As Brian followed the nurse, he asked, “What’s going on?”
“People have been complaining of headaches now for a couple of days, but those headaches have grown into migraines, and many are starting to collapse,” the nurse said, weaving through the crowd. “We don’t know what’s causing it, but we’re trying to find a solution as quickly as we can.”
He led Brian to an empty bed.
“Lay her here,” the nurse said. “I’ll get a doctor here as fast as I can.”
A few hours later, Brian exited the insanely crazy hospital, feeling like he had been stabbed in the heart.
The doctors had done the best they could, but in the end, Alexis slipped away. They were never able to give him a reasonable explanation, and it seemed to be happening to everyone.
Brian rubbed his temple. He could hear a constant hum, and he could feel his headache quickly building.
‘Maybe I’ll be seeing you sooner, rather than later, Alexis’ he thought.
He gave one last look back at the hospital, and knowing there was nothing they could do, he walked away.
Professor Donald Williams of the Science Institute held out his sonic measuring device as he walked the halls of the crowded hospital.
He was picking up the same resonating hum that seemed to be everywhere, and the level was constant.
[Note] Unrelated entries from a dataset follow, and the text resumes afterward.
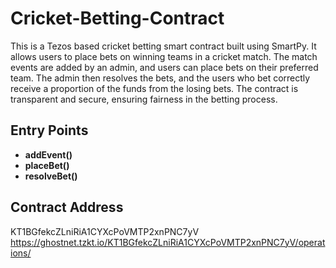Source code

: # Cricket-Betting-Contract
This is a Tezos based cricket betting smart contract built using SmartPy. It allows users to place bets on winning teams in a cricket match. The match events are added by an admin, and users can place bets on their preferred team. The admin then resolves the bets, and the users who bet correctly receive a proportion of the funds from the losing bets. The contract is transparent and secure, ensuring fairness in the betting process.

## Entry Points

- **addEvent()** 
- **placeBet()** 
- **resolveBet()**

## Contract Address 
KT1BGfekcZLniRiA1CYXcPoVMTP2xnPNC7yV\
https://ghostnet.tzkt.io/KT1BGfekcZLniRiA1CYXcPoVMTP2xnPNC7yV/operations/
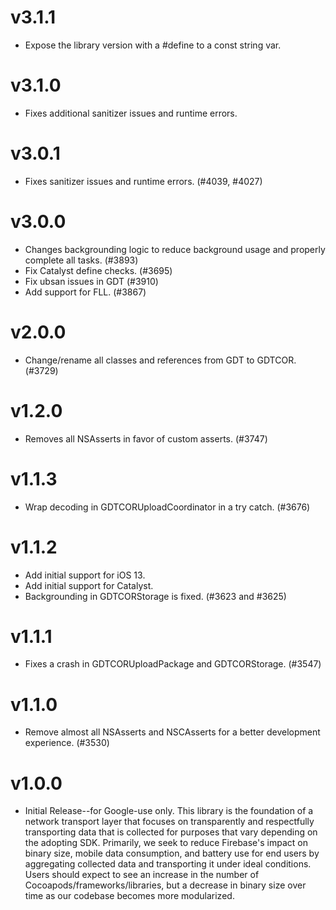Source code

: # v3.1.1
- Expose the library version with a #define to a const string var.

# v3.1.0
- Fixes additional sanitizer issues and runtime errors.

# v3.0.1
- Fixes sanitizer issues and runtime errors. (#4039, #4027)

# v3.0.0
- Changes backgrounding logic to reduce background usage and properly complete
all tasks. (#3893)
- Fix Catalyst define checks. (#3695)
- Fix ubsan issues in GDT (#3910)
- Add support for FLL. (#3867)

# v2.0.0
- Change/rename all classes and references from GDT to GDTCOR. (#3729)

# v1.2.0
- Removes all NSAsserts in favor of custom asserts. (#3747)

# v1.1.3
- Wrap decoding in GDTCORUploadCoordinator in a try catch. (#3676)

# v1.1.2
- Add initial support for iOS 13.
- Add initial support for Catalyst.
- Backgrounding in GDTCORStorage is fixed. (#3623 and #3625)

# v1.1.1
- Fixes a crash in GDTCORUploadPackage and GDTCORStorage. (#3547)

# v1.1.0
- Remove almost all NSAsserts and NSCAsserts for a better development
experience. (#3530)

# v1.0.0
- Initial Release--for Google-use only. This library is the foundation of a
network transport layer that focuses on transparently and respectfully
transporting data that is collected for purposes that vary depending on the
adopting SDK. Primarily, we seek to reduce Firebase's impact on binary size,
mobile data consumption, and battery use for end users by aggregating collected
data and transporting it under ideal conditions. Users should expect to see an
increase in the number of Cocoapods/frameworks/libraries, but a decrease in
binary size over time as our codebase becomes more modularized.
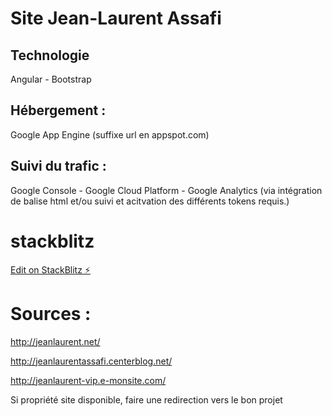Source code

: 


# Site Jean-Laurent Assafi


<h2>Technologie</h2>

Angular - Bootstrap 

<h2>Hébergement : </h2>

Google App Engine (suffixe url en appspot.com)

<h2>Suivi du trafic : </h2>

Google Console - Google Cloud Platform - Google Analytics
(via intégration de balise html et/ou suivi et acitvation des différents tokens requis.)  






# stackblitz

[Edit on StackBlitz ⚡️](https://stackblitz.com/edit/jeanlaurentassafi)

# Sources : 

http://jeanlaurent.net/

http://jeanlaurentassafi.centerblog.net/

http://jeanlaurent-vip.e-monsite.com/

Si propriété site disponible, faire une redirection vers le bon projet 

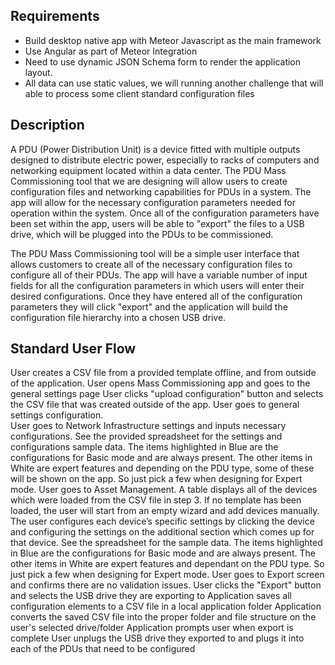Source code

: ## Requirements

- Build desktop native app with Meteor Javascript as the main framework
- Use Angular as part of Meteor Integration
- Need to use dynamic JSON Schema form to render the application layout.
- All data can use static values, we will running another challenge that will able to process some client standard configuration files

## Description

A PDU (Power Distribution Unit) is a device fitted with multiple outputs designed to distribute electric power, especially to racks of computers and networking equipment located within a data center.  The PDU Mass Commissioning tool that we are designing will allow users to create configuration files and networking capabilities for PDUs in a system.  The app will allow for the necessary configuration parameters needed for operation within the system.  Once all of the configuration parameters have been set within the app, users will be able to "export" the files to a USB drive, which will be plugged into the PDUs to be commissioned.

The PDU Mass Commissioning tool will be a simple user interface that allows customers to create all of the necessary configuration files to configure all of their PDUs. The app will have a variable number of input fields for all the configuration parameters in which users will enter their desired configurations. Once they have entered all of the configuration parameters they will click "export" and the application will build the configuration file hierarchy into a chosen USB drive.

## Standard User Flow

User creates a CSV file from a provided template offline, and from outside of the application.
User opens Mass Commissioning app and goes to the general settings page
User clicks "upload configuration" button and selects the CSV file that was created outside of the app.
User goes to general settings configuration.  
User goes to Network Infrastructure settings and inputs necessary configurations.  See the provided spreadsheet for the settings and configurations sample data.  The items highlighted in Blue are the  configurations for Basic mode and are always present. The other items in White are expert features and depending on the PDU type, some of these will be shown on the app.  So just pick a few when designing for Expert mode.
User goes to Asset Management. A table displays all of the devices which were loaded from the CSV file in step 3. If no template has been loaded, the user will start from an empty wizard and add devices manually. The user configures each device’s specific settings by clicking the device and configuring the settings on the additional section which comes up for that device.  See the spreadsheet for the sample data.  The items highlighted in Blue are the  configurations for Basic mode and are always present. The other items in White are expert features and dependant on the PDU type.  So just pick a few when designing for Expert mode.
User goes to Export screen and confirms there are no validation issues.
User clicks the "Export" button and selects the USB drive they are exporting to
Application saves all configuration elements to a CSV file in a local application folder
Application converts the saved CSV file into the proper folder and file structure on the user's selected drive/folder
Application prompts user when export is complete
User unplugs the USB drive they exported to and plugs it into each of the PDUs that need to be configured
He had hoped the signal would get stronger or weaker as he walked around, giving him an idea of where the source of the signal could be coming from.
Once he was sure he wasn’t going to find any answers at the hospital, he left and drove back to his lab.
He had already deduced that the hum was the cause of all the headaches people were experiencing. A few days before, he had detected the signal, though he couldn’t determine where it was coming from.
When he started seeing his peers around him complaining of headaches, he quickly connected the two, and then tried to find a way to block the signal.
He had informed the hospitals of what he had found, but without a solution, there was nothing any of them could do.
He had started with ear plugs, noise cancelling headphones, and even tried standing in a sound-proof room, but to no avail.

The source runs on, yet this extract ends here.